In my teens, I began to form my own tastes in programming. I remember falling desperately in love with Jeremy Bolt (actor Bobby Sherman) in Here Come the Brides. With Johnny Madrid (James Stacy) in Lancer. I loved Star Trek and Batman, Lost in Space and The Monkees. It Takes a Thief, Dark Shadows, The Man from U.N.C.L.E. and The Girl from U.N.C.L.E. I spent hours playing girl spy!  (My chronology is probably hopelessly muddled – I remember the programs, but not the years they aired). The Wonderful World of Disney movies. Laugh-In and The Smothers Brothers. That Girl and Cagney and Lacey. The Mod Squad. All of those programs and others I’ve neglected to name from my youth have influenced my imagination and undoubtedly my writing career.

I married another television buff, and I confess we’ve logged many TV hours during our thirty-three years of marriage. We don’t always agree on shows we like. He likes his dramatic programming grittier and plot driven, I prefer fluffier, character-based shows with romantic potential. I loved Remington Steele (well, the early seasons), he hated it. I find Criminal Minds generally depressing, it’s his favorite program. Two and a Half Men sends me screaming out of the room, while he never misses it. I enjoy So You Think You Can Dance (not scripted, but fun to watch), which he doesn’t like at all. But it’s fun when we do follow the same programs. We generally view an hour of TV an evening together. It’s fun to watch a story unfold, to speculate together on what will happen next, or to see favorite characters develop and grow. During the years, we’ve enjoyed all the Star Trek series, dramas such as La Femme Nikita, L.A. Law, St. Elsewhere and The Pretender, classic sitcoms like Friends and Cheers and Frasier. We’ve watched Lost from the beginning. We like Fringe and Eureka and Castle and Burn Notice and House.

I will always be an avid reader, finding so many friends and adventures in books, but reading is pretty much a solitary activity. Yes, I can discuss the books with other readers, but fewer people read the same books than watch the same TV programs. There’s a bond in sharing those unfolding stories that can unite strangers at the water coolers, or spark discussions at on-line fan sites (such as Television Without Pity) that can lead to actual friendships. I have several good on-line friends I’ve “met” through those sites, a few of whom have enriched my life for several years now, making me feel as though I know them quite well. Our shared pleasure in the stories led us to discoveries of other things we have in common.

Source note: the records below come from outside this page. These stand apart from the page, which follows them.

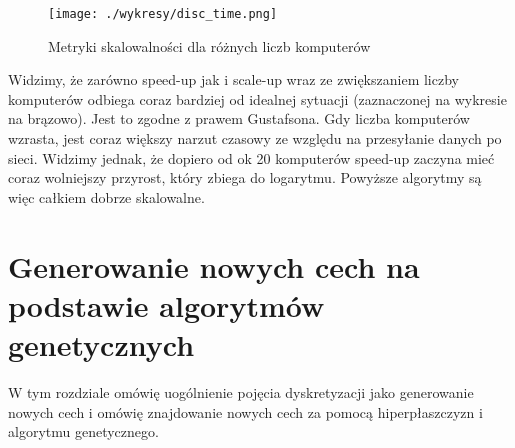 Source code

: \documentclass[magisterska]{pracamgr}
\theoremstyle{plain}
\theoremstyle{definition}
\theoremstyle{remark}
\begin{document}
\begin{figure}
 \caption{Metryki skalowalności dla różnych liczb komputerów}
 \centering\texttt{[image: ./wykresy/disc\_time.png]}
\end{figure}

Widzimy, że zarówno speed-up jak i scale-up wraz ze zwiększaniem liczby komputerów odbiega coraz bardziej od idealnej sytuacji 
(zaznaczonej na wykresie na brązowo). Jest to zgodne z prawem Gustafsona. Gdy liczba komputerów wzrasta, jest coraz większy narzut czasowy
ze względu na przesyłanie danych po sieci. Widzimy jednak, że dopiero od ok 20 komputerów speed-up zaczyna mieć coraz wolniejszy przyrost,
który zbiega do logarytmu. Powyższe algorytmy są więc całkiem dobrze skalowalne.



\chapter{Generowanie nowych cech na podstawie algorytmów genetycznych}

W tym rozdziale omówię uogólnienie pojęcia dyskretyzacji jako generowanie nowych cech i omówię
znajdowanie nowych cech za pomocą hiperpłaszczyzn i algorytmu genetycznego.
\end{document}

Just as earlier civilizations bonded with tales told around the campfire, television is the flickering light around which we now gather to have our imaginations captivated by clever storytellers. Yes, I have a “real life” — quite busy at times, though not as hectic now that I’m an empty-nester as it was when I had three kids in choir, drama, piano, church activities, drill team and school clubs. I admit cheerfully that TV is a part of that life. The kids bonded with us over quite a few shows in their childhoods. As it was for me, TV was part of their youth, though I kept a fairly close eye on the programs they were allowed to watch (the variety being so much greater than the 3 networks available when I was young). They’re too busy these days to watch much (not having yet reached the slower-paced life stage their dad and I have achieved). In addition to establishing their careers in science and medicine, they like to travel and socialize and hike and ski and play board games and video games and play music and many other activities, but they also enjoy a good story — whether in a book, on a stage, on a theater screen or on a monitor (TV or computer). I like to think I’ve nurtured the fanciful side of their personalities along with the practical.

I have a blessedly free evening ahead, so once I finish my work for today, I’ll relax with the book I’m reading from the top of my teetering to-be-read pile, and new episodes of House and Castle. I’m so grateful for all the gifted storytellers who have provided so much pleasure during my life — and I can’t wait for the next great virtual adventure!